Devant les courbettes des deux romains, le pape se montre quelque peu déçu, raconte le journaliste en rapportant ce dialogue: «C’est cela le tango? demanda Pie X. Oui, Sainteté, fut-il répondu. Eh bien, mes chers enfants, vous ne devez pas beaucoup vous amuser! Je comprends que vous aimiez la danse. (…) Mais au lieu d’adopter ces ridicules contorsions (…) pourquoi ne pas choisir cette ravissante danse de Venise, que j’ai souvent regardée danser dans ma jeunesse, et qui est si élégante, si claire (…): la furlana?».

Il ne faut pas oublier que Pie X est né en Vénétie et qu’avant de devenir pape, il a été Patriarche de Venise, précise Jean Carrière dans ce récit. Et le journaliste de poursuivre que le pontife aurait ordonné à l’un de ses gens de s’adonner à une démonstration. Quelques jours plus tard, ces propos dignes d’un roman sont démentis avec véhémence par le Vatican: «Certains journaux [rapportent] qu’une démonstration de tango aurait été faite devant le pape, (…) ces propos offensent Sa Sainteté et sont totalement infondés», communique le Saint-Siège.

Fier du succès de cette belle histoire, Jean Carrière n’en démord pas et se défend: «Deux points seuls sont intéressants et méritent de passer à l’Histoire: oui ou non, le pape, après s’être moqué du tango, a-t-il fait l’éloge de la furlana, cette jolie danse vénitienne qu’il avait vue souvent dans le pays de son enfance, auquel il reste attaché de toutes ses fibres? Sur ces deux points, il n’y a aucune espèce de doute. On s’est occupé du tango au Vatican; on a vanté la furlana au Vatican. Voilà l’essentiel. Tout le reste n’est que bavardage et chronique!», conclut-il.

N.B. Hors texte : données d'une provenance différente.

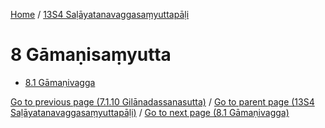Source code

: 
[Home](/) / [13S4 Saḷāyatanavaggasaṃyuttapāḷi](../13S4.md)

# 8 Gāmaṇisaṃyutta

* [8.1 Gāmaṇivagga](8/8.1.md)

[Go to previous page (7.1.10 Gilānadassanasutta)](7/7.1/7.1.10.md) / [Go to parent page (13S4 Saḷāyatanavaggasaṃyuttapāḷi)](0.md) / [Go to next page (8.1 Gāmaṇivagga)](8/8.1.md)


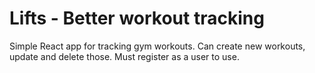 # Lifts - Better workout tracking

Simple React app for tracking gym workouts. Can create new workouts, update and delete those. Must register as a user to use.
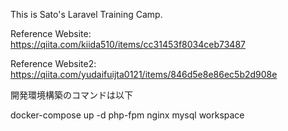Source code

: This is Sato's Laravel Training Camp.

Reference Website: 
https://qiita.com/kiida510/items/cc31453f8034ceb73487


Reference Website2: 
https://qiita.com/yudaifuijta0121/items/846d5e8e86ec5b2d908e



開発環境構築のコマンドは以下

docker-compose up -d php-fpm nginx mysql workspace

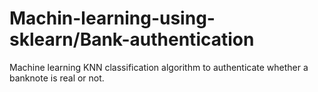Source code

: # Machin-learning-using-sklearn/Bank-authentication
Machine learning KNN classification algorithm to authenticate whether a banknote is real or not.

Quand Pie XI condamne la légèreté de la danse

Légende ou réalité, nul ne le saura jamais. Ce qui est certain, c’est que le saint pape a bel et bien levé les sanctions ecclésiastiques prévues pour les danseurs de tango, n’en déplaise au cardinal Amette. Ce dialogue qu’on lui attribua au sujet de la danse vénitienne suffit quant à lui à créer un véritable engouement autour de la furlane, ou furlana, à tel point qu’on la baptise au début de ce XXe siècle «la danse du pape», en opposition au tango, cette danse «du péché».

Dans son livre Danser en société, le sociologue Henri Joannis Debern rapporte même que bon nombre d’hôtels de la Côte d’Azur, pragmatiques, disposent de professeurs de danse qui enseignent à la fois le tango et la furlane, pour satisfaire les bons catholiques comme les autres.

L’emballement autour de cette mystérieuse danse louée au Vatican ne dure qu’un temps et la furlane disparaît pendant la Première Guerre Mondiale. Quelques années plus tard, en 1922, le pape Pie XI semble, d’un même mouvement, condamner toutes les danses, sans faire d’exception pour la danse vénitienne. «Les limites imposées par la pudeur sont dépassées, surtout dans les modes et les danses, par suite de la légèreté des femmes et des jeunes filles, dont les toilettes fastueuses excitent la haine des déshérités», déplore-t-il dans un discours adressé aux évêques qui fait état des nombreux maux provoqués par le conflit. Nul salut pour le tutu…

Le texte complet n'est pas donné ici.